Arriving back in the land of the internet, I discovered I had over 300 emails in 3 weeks. It was terrifying.
Somehow, in Toliara, both Anthony and I ended up with human feces on our pants. We’re still not sure how this happened, but it was on there a full 20 hours before anyone discovered what the smell in the car was.
Homemade yogart is a dish in a lot of the local Malagasy restaurants. It’s completely amazing, but as eating anything that’s not cooked is always like taking your life into your hands, prepare yourself to spend the next 5 days in the bathroom, shunned by normal people, if you try it. Luckily, Cora and I had some, and it was both amazing and not deadly, but Frank and Michelle pretty much kept waiting for us to suddenly stampede to the bathroom.
And finally, our best moment in Tana – For our last nights in Madagascar, we were in Tana.
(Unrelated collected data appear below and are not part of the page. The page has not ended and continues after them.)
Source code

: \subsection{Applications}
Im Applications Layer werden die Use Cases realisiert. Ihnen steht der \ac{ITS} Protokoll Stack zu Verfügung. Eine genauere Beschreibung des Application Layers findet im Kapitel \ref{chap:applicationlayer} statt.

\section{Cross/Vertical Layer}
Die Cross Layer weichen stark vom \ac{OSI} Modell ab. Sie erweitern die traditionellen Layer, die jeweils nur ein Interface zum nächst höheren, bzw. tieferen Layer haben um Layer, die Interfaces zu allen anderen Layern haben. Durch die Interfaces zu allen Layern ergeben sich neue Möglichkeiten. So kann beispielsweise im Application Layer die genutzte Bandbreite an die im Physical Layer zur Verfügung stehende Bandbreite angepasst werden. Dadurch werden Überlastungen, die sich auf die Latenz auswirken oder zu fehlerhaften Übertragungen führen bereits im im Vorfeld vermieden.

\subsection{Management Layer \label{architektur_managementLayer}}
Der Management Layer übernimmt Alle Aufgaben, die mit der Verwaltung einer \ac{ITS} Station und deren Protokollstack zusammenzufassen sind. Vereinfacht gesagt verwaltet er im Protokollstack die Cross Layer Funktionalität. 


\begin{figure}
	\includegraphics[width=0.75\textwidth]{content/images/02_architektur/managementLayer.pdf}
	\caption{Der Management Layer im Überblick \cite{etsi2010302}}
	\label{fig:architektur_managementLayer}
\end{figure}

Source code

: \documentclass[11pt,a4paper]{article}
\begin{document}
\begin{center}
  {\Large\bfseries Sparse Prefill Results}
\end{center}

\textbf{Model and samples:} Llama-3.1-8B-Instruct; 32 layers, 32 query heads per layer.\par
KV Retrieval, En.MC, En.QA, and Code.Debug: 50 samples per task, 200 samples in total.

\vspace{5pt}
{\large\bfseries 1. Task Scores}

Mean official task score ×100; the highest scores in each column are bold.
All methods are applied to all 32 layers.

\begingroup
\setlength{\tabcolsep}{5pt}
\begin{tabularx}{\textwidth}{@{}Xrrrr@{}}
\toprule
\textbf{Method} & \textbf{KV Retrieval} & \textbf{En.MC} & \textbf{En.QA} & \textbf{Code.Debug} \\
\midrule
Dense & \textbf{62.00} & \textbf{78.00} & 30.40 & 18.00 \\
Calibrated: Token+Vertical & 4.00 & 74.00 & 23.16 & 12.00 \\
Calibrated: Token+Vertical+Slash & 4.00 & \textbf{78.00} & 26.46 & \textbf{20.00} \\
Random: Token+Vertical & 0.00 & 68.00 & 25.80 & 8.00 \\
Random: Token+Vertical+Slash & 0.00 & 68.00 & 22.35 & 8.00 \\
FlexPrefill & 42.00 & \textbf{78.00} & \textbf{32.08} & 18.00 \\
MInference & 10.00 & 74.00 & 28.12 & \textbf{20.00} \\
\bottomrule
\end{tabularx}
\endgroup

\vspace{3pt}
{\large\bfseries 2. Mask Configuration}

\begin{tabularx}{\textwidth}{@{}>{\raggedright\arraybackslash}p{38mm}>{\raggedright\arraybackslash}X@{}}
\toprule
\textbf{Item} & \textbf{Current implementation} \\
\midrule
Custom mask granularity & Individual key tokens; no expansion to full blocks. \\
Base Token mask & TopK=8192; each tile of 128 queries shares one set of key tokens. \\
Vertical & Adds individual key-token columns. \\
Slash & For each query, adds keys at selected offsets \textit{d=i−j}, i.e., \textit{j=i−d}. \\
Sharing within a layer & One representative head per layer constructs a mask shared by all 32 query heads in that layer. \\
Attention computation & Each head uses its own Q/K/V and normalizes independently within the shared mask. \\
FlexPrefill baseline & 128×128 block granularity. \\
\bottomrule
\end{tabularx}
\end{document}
We met up with Jackie and went for celebratory drinks and dinner at the place where Frank and Michelle first realized they were interested in each other. It was their 10 years anniversaire of going to Madagascar together, and they had realized over eating at this restaurant, that their attraction was mutual. Since that night, they had never been able to find the place, but this year, Michelle found it during her wanderings around Tana. So we went to dinner there, which was completely amazing, and not just because it wasn’t rice/beans/pasta, and we had kily flavored rum. The Malagasy make Rhum Orange, which is a really really really horrible, cheap rum, that could peel all the skin off your mouth if you drank it straight, but every bar has bottles of it with chocolate beans, or coffee beans, or vanilla, or peppers, or any other kind of ‘flavoring’ you can think of, steeping in it. The chocolate Rhum Orange is pretty amazing, and so was the kily Rhum Orange. After dinner, we went back to the Colbert, getting stopped by police checkpoint along the way to check our passports and papers, and then, if you can believe it, we went to a karaoke bar! Some Malagasy students had taken Frank there a couple years ago, and apparently, we were a fun enough group that he wanted to go back. So we spent 3-4 hours singing really horrible karaoke, headbanging, and drinking with the 4 other people in the bar on a Tuesday night, including the bartender and waitress. It was awesome, and I would love to give you directions, but they would be something like, “go two blocks down from Hotel Colbert, and enter a nondescript doorway into a white hallway with no markings, go up two flights of stairs and enter the middle door”. A true hole in the wall and soo much fun! Lesson learned: Don’t be afraid to try new places even at midnight in a 3rd world country.
The next day, we were on a plane to South Africa, and Kruger here we come!